━━ DATA SUPPLIED ━━

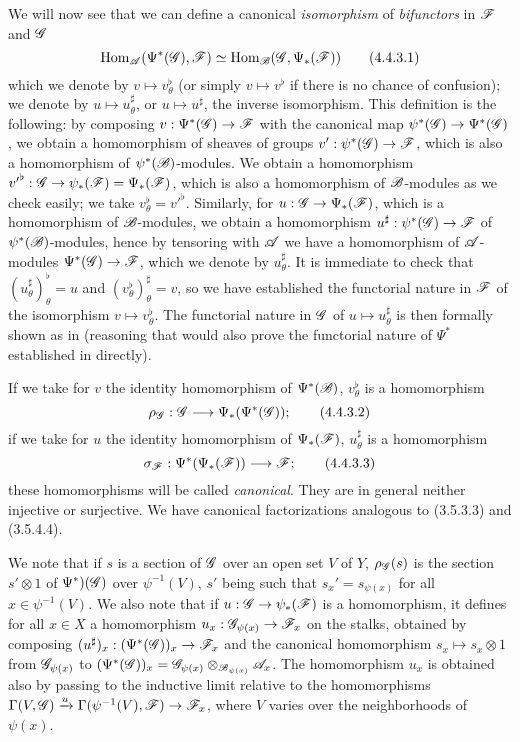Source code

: \begin{env}[4.4.3]
\label{0.4.4.3}
We will now see that we can define a canonical \emph{isomorphism} of \emph{bifunctors} in
$\mathscr{F}$ and $\mathscr{G}$
\[
  {\mathop{\mathrm{Hom}}\nolimits}_\mathscr{A}(\Psi^*(\mathscr{G}),\mathscr{F})\simeq{\mathop{\mathrm{Hom}}\nolimits}_\mathscr{B}(\mathscr{G},\Psi_*(\mathscr{F}))
  \tag{4.4.3.1}
\]
which we denote by $v\mapsto v_\theta^\flat$ (or simply $v\mapsto v^\flat$ if there is no
chance of confusion); we denote by $u\mapsto u_\theta^\sharp$, or $u\mapsto u^\sharp$, the
inverse isomorphism. This definition is the following: by composing
$v:\Psi^*(\sh{G})\to\sh{F}$ with the canonical map $\psi^*(\sh{G})\to\Psi^*(\sh{G})$, we
obtain a homomorphism of sheaves of groups $v':\psi^*(\sh{G})\to\sh{F}$, which is also a
homomorphism of $\psi^*(\mathscr{B})$-modules. We obtain  a homomorphism
${v'}^\flat:\sh{G}\to\psi_*(\sh{F})=\Psi_*(\sh{F})$, which is also a homomorphism of
$\mathscr{B}$-modules as we
check easily; we take $v_\theta^\flat={v'}^\flat$. Similarly, for
$u:\sh{G}\to\Psi_*(\sh{F})$, which is a homomorphism of $\mathscr{B}$-modules, we obtain
 a homomorphism $u^\sharp:\psi^*(\sh{G})\to\sh{F}$ of
$\psi^*(\mathscr{B})$-modules, hence by tensoring with $\mathscr{A}$ we have a homomorphism of
$\mathscr{A}$-modules $\Psi^*(\sh{G})\to\sh{F}$, which we denote by $u_\theta^\sharp$. It is
immediate to check that $(u_\theta^\sharp)_\theta^\flat=u$ and
$(v_\theta^\flat)_\theta^\sharp=v$, so we have established the functorial nature in $\mathscr{F}$
of the isomorphism $v\mapsto v_\theta^\flat$. The functorial nature in $\mathscr{G}$ of
$u\mapsto u_\theta^\sharp$ is then formally shown as in  (reasoning that
would also prove the functorial nature of $\Psi^*$ established in 
directly).

If we take for $v$ the identity homomorphism of $\Psi^*(\mathscr{B})$, $v_\theta^\flat$ is a
homomorphism
\[
  \rho_\sh{G}:\sh{G}\to\Psi_*(\Psi^*(\sh{G}));
  \tag{4.4.3.2}
\]
if we take for $u$ the identity homomorphism of $\Psi_*(\mathscr{F})$, $u_\theta^\sharp$ is a
homomorphism
\[
  \sigma_\sh{F}:\Psi^*(\Psi_*(\sh{F}))\to\sh{F};
  \tag{4.4.3.3}
\]
these homomorphisms will be called \emph{canonical}. They are in general neither injective or
surjective. We have canonical factorizations analogous to (3.5.3.3) and (3.5.4.4).

We note that if $s$ is a section of $\mathscr{G}$ over an open set $V$ of $Y$, $\rho_\mathscr{G}(s)$ is
the section $s'\otimes 1$ of $\Psi^*)(\mathscr{G})$ over $\psi^{-1}(V)$, $s'$ being such that
$s_x'=s_{\psi(x)}$ for all $x\in\psi^{-1}(V)$. We also note that if
$u:\sh{G}\to\psi_*(\sh{F})$ is a homomorphism, it defines for all $x\in X$ a homomorphism
$u_x:\sh{G}_{\psi(x)}\to\sh{F}_x$ on the stalks, obtained by composing
$(u^\sharp)_x:(\Psi^*(\sh{G}))_x\to\sh{F}_x$ and the canonical homomorphism
$s_x\mapsto s_x\otimes 1$ from $\mathscr{G}_{\psi(x)}$ to
$(\Psi^*(\mathscr{G}))_x=\mathscr{G}_{\psi(x)}\otimes_{\mathscr{B}_{\psi(x)}}\mathscr{A}_x$. The homomorphism
$u_x$ is obtained also by passing to the inductive limit relative to the homomorphisms
$\Gamma(V,\sh{G})\xrightarrow{u}\Gamma(\psi^{-1}(V),\sh{F})\to\sh{F}_x$, where $V$ varies
over the neighborhoods of $\psi(x)$.
\end{env}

━━━

Everything above from the line containing "If we take for $v$" down to the line containing "surjective. We have" is to be transcribed exactly, with both of those lines included and nothing else added.

SOLUTION FOR THIS EXERCISE:
If we take for $v$ the identity homomorphism of $\Psi^*(\mathscr{B})$, $v_\theta^\flat$ is a
homomorphism
\[
  \rho_\sh{G}:\sh{G}\to\Psi_*(\Psi^*(\sh{G}));
  \tag{4.4.3.2}
\]
if we take for $u$ the identity homomorphism of $\Psi_*(\mathscr{F})$, $u_\theta^\sharp$ is a
homomorphism
\[
  \sigma_\sh{F}:\Psi^*(\Psi_*(\sh{F}))\to\sh{F};
  \tag{4.4.3.3}
\]
these homomorphisms will be called \emph{canonical}. They are in general neither injective or
surjective. We have canonical factorizations analogous to (3.5.3.3) and (3.5.4.4).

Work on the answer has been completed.